Task to complete:
Search the records for the word "补打小票" and report each line that has it.

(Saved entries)
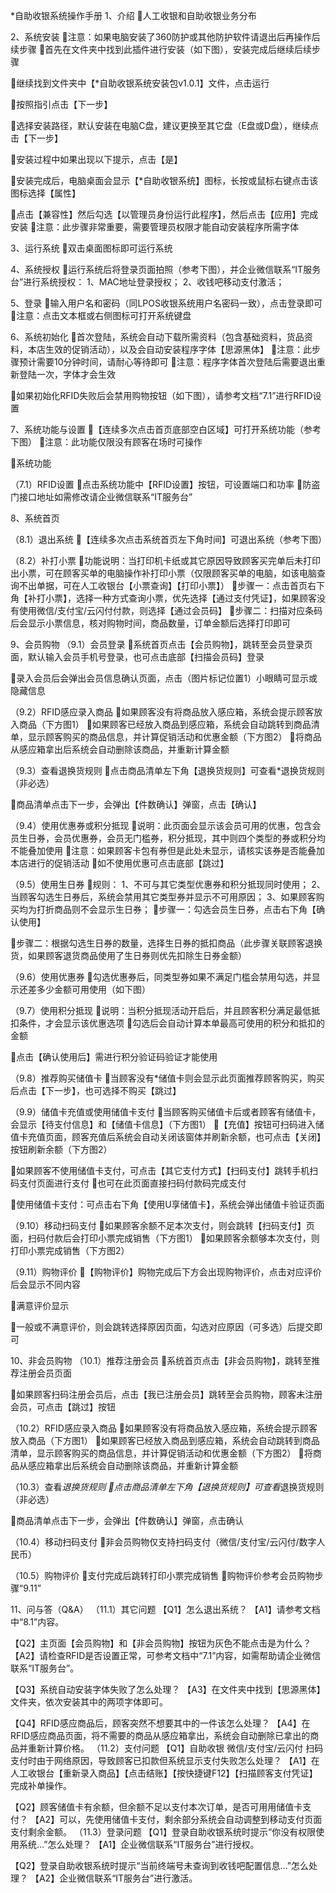 *自助收银系统操作手册
1、介绍
人工收银和自助收银业务分布

2、系统安装
注意：如果电脑安装了360防护或其他防护软件请退出后再操作后续步骤
首先在文件夹中找到此插件进行安装（如下图），安装完成后继续后续步骤
      
继续找到文件夹中【*自助收银系统安装包v1.0.1】文件，点击运行


按照指引点击【下一步】

选择安装路径，默认安装在电脑C盘，建议更换至其它盘（E盘或D盘），继续点击【下一步】

安装过程中如果出现以下提示，点击【是】

安装完成后，电脑桌面会显示【*自助收银系统】图标，长按或鼠标右键点击该图标选择【属性】
   
点击【兼容性】然后勾选【以管理员身份运行此程序】，然后点击【应用】完成安装
注意：此步骤非常重要，需要管理员权限才能自动安装程序所需字体

3、运行系统
双击桌面图标即可运行系统

4、系统授权
运行系统后将登录页面拍照（参考下图），并企业微信联系“IT服务台”进行系统授权：
1、MAC地址登录授权；
2、收钱吧移动支付激活；

5、登录
输入用户名和密码（同LPOS收银系统用户名密码一致），点击登录即可
注意：点击文本框或右侧图标可打开系统键盘

6、系统初始化
首次登陆，系统会自动下载所需资料（包含基础资料，货品资料，本店生效的促销活动），以及会自动安装程序字体【思源黑体】
注意：此步骤预计需要10分钟时间，请耐心等待即可
注意：程序字体首次登陆后需要退出重新登陆一次，字体才会生效

如果初始化RFID失败后会禁用购物按钮（如下图），请参考文档“7.1”进行RFID设置

7、系统功能与设置
【连续多次点击首页底部空白区域】可打开系统功能（参考下图）
注意：此功能仅限没有顾客在场时可操作

系统功能

（7.1）RFID设置
点击系统功能中【RFID设置】按钮，可设置端口和功率
防盗门接口地址如需修改请企业微信联系“IT服务台”

8、系统首页

（8.1）退出系统
【连续多次点击系统首页左下角时间】可退出系统（参考下图）
   
（8.2）补打小票
功能说明：当打印机卡纸或其它原因导致顾客买完单后未打印出小票，可在顾客买单的电脑操作补打印小票（仅限顾客买单的电脑，如该电脑查询不出单据，可在人工收银台【小票查询】【打印小票】）
步骤一：点击首页右下角【补打小票】，选择一种方式查询小票，优先选择【通过支付凭证】，如果顾客没有使用微信/支付宝/云闪付付款，则选择【通过会员码】
步骤二：扫描对应条码后会显示小票信息，核对购物时间，商品数量，订单金额后选择打印即可
   
   
9、会员购物
（9.1）会员登录
系统首页点击【会员购物】，跳转至会员登录页面，默认输入会员手机号登录，也可点击底部【扫描会员码】登录

    
录入会员后会弹出会员信息确认页面，点击（图片标记位置1）小眼睛可显示或隐藏信息

（9.2）RFID感应录入商品
如果顾客没有将商品放入感应箱，系统会提示顾客放入商品（下方图1）
如果顾客已经放入商品到感应箱，系统会自动跳转到商品清单，显示顾客购买的商品信息，并计算促销活动和优惠金额（下方图2）
将商品从感应箱拿出后系统会自动删除该商品，并重新计算金额
   
（9.3）查看退换货规则
点击商品清单左下角【退换货规则】可查看*退换货规则（非必选）

商品清单点击下一步，会弹出【件数确认】弹窗，点击【确认】

（9.4）使用优惠券或积分抵现
说明：此页面会显示该会员可用的优惠，包含会员生日券，会员优惠券，会员无门槛券，积分抵现，其中则四个类型的券或积分均不能叠加使用
注意：如果顾客卡包有券但是此处未显示，请核实该券是否能叠加本店进行的促销活动
如不使用优惠可点击底部【跳过】

（9.5）使用生日券
规则：
1、不可与其它类型优惠券和积分抵现同时使用；
2、当顾客勾选生日券后，系统会禁用其它类型券并显示不可用原因；
3、如果顾客购买均为打折商品则不会显示生日券；
步骤一：勾选会员生日券，点击右下角【确认使用】

步骤二：根据勾选生日券的数量，选择生日券的抵扣商品（此步骤关联顾客退换货，如果顾客退货商品使用了生日券则优先扣除生日券金额）

（9.6）使用优惠券
勾选优惠券后，同类型券如果不满足门槛会禁用勾选，并显示还差多少金额可用使用（如下图）

（9.7）使用积分抵现
说明：当积分抵现活动开启后，并且顾客积分满足最低抵扣条件，才会显示该优惠选项
勾选后会自动计算本单最高可使用的积分和抵扣的金额

点击【确认使用后】需进行积分验证码验证才能使用

（9.8）推荐购买储值卡
当顾客没有*储值卡则会显示此页面推荐顾客购买，购买后点击【下一步】，也可选择不购买【跳过】

（9.9）储值卡充值或使用储值卡支付
当顾客购买储值卡后或者顾客有储值卡，会显示【待支付信息】和【储值卡信息】（下方图1）
【充值】按钮可扫码进入储值卡充值页面，顾客充值后系统会自动关闭该窗体并刷新余额，也可点击【关闭】按钮刷新余额（下方图2）
   
如果顾客不使用储值卡支付，可点击【其它支付方式】【扫码支付】跳转手机扫码支付页面进行支付
也可在此页面直接扫码付款码完成支付

使用储值卡支付：可点击右下角【使用U享储值卡】，系统会弹出储值卡验证页面

（9.10）移动扫码支付
如果顾客余额不足本次支付，则会跳转【扫码支付】页面，扫码付款后会打印小票完成销售（下方图1）
如果顾客余额够本次支付，则打印小票完成销售（下方图2）
   
（9.11）购物评价
【购物评价】购物完成后下方会出现购物评价，点击对应评价后会显示不同内容

满意评价显示

一般或不满意评价，则会跳转选择原因页面，勾选对应原因（可多选）后提交即可
   
10、非会员购物
（10.1）推荐注册会员
系统首页点击【非会员购物】，跳转至推荐注册会员页面

如果顾客扫码注册会员后，点击【我已注册会员】跳转至会员购物，顾客未注册会员，可点击【跳过】按钮

（10.2）RFID感应录入商品
如果顾客没有将商品放入感应箱，系统会提示顾客放入商品（下方图1）
如果顾客已经放入商品到感应箱，系统会自动跳转到商品清单，显示顾客购买的商品信息，并计算促销活动和优惠金额（下方图2）
将商品从感应箱拿出后系统会自动删除该商品，并重新计算金额
   
（10.3）查看*退换货规则
点击商品清单左下角【退换货规则】可查看*退换货规则（非必选）

商品清单点击下一步，会弹出【件数确认】弹窗，点击确认

（10.4）移动扫码支付
非会员购物仅支持扫码支付（微信/支付宝/云闪付/数字人民币）

（10.5）购物评价
支付完成后跳转打印小票完成销售
购物评价参考会员购物步骤“9.11”

11、问与答（Q&A）
（11.1）其它问题
【Q1】怎么退出系统？
【A1】请参考文档中“8.1”内容。

【Q2】主页面【会员购物】和【非会员购物】按钮为灰色不能点击是为什么？
【A2】请检查RFID是否设置正常，可参考文档中“7.1”内容，如需帮助请企业微信联系“IT服务台”。

【Q3】系统自动安装字体失败了怎么处理？
【A3】在文件夹中找到【思源黑体】文件夹，依次安装其中的两项字体即可。

【Q4】RFID感应商品后，顾客突然不想要其中的一件该怎么处理？
【A4】在RFID感应商品页面，将不需要的商品从感应箱拿出，系统会自动删除已拿出的商品并重新计算价格。
（11.2）支付问题
【Q1】自助收银 微信/支付宝/云闪付 扫码支付时由于网络原因，导致顾客已扣款但系统显示支付失败怎么处理？
【A1】在人工收银台【重新录入商品】【点击结账】【按快捷键F12】【扫描顾客支付凭证】完成补单操作。

【Q2】顾客储值卡有余额，但余额不足以支付本次订单，是否可用用储值卡支付？
【A2】可以，先使用储值卡支付，剩余部分系统会自动调整到移动支付页面支付剩余金额。
（11.3）登录问题
【Q1】登录自助收银系统时提示“你没有权限使用系统…”怎么处理？
【A1】企业微信联系“IT服务台”进行授权。

【Q2】登录自助收银系统时提示“当前终端号未查询到收钱吧配置信息…”怎么处理？
【A2】企业微信联系“IT服务台”进行激活。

Output of the task:
（8.2）补打小票
步骤一：点击首页右下角【补打小票】，选择一种方式查询小票，优先选择【通过支付凭证】，如果顾客没有使用微信/支付宝/云闪付付款，则选择【通过会员码】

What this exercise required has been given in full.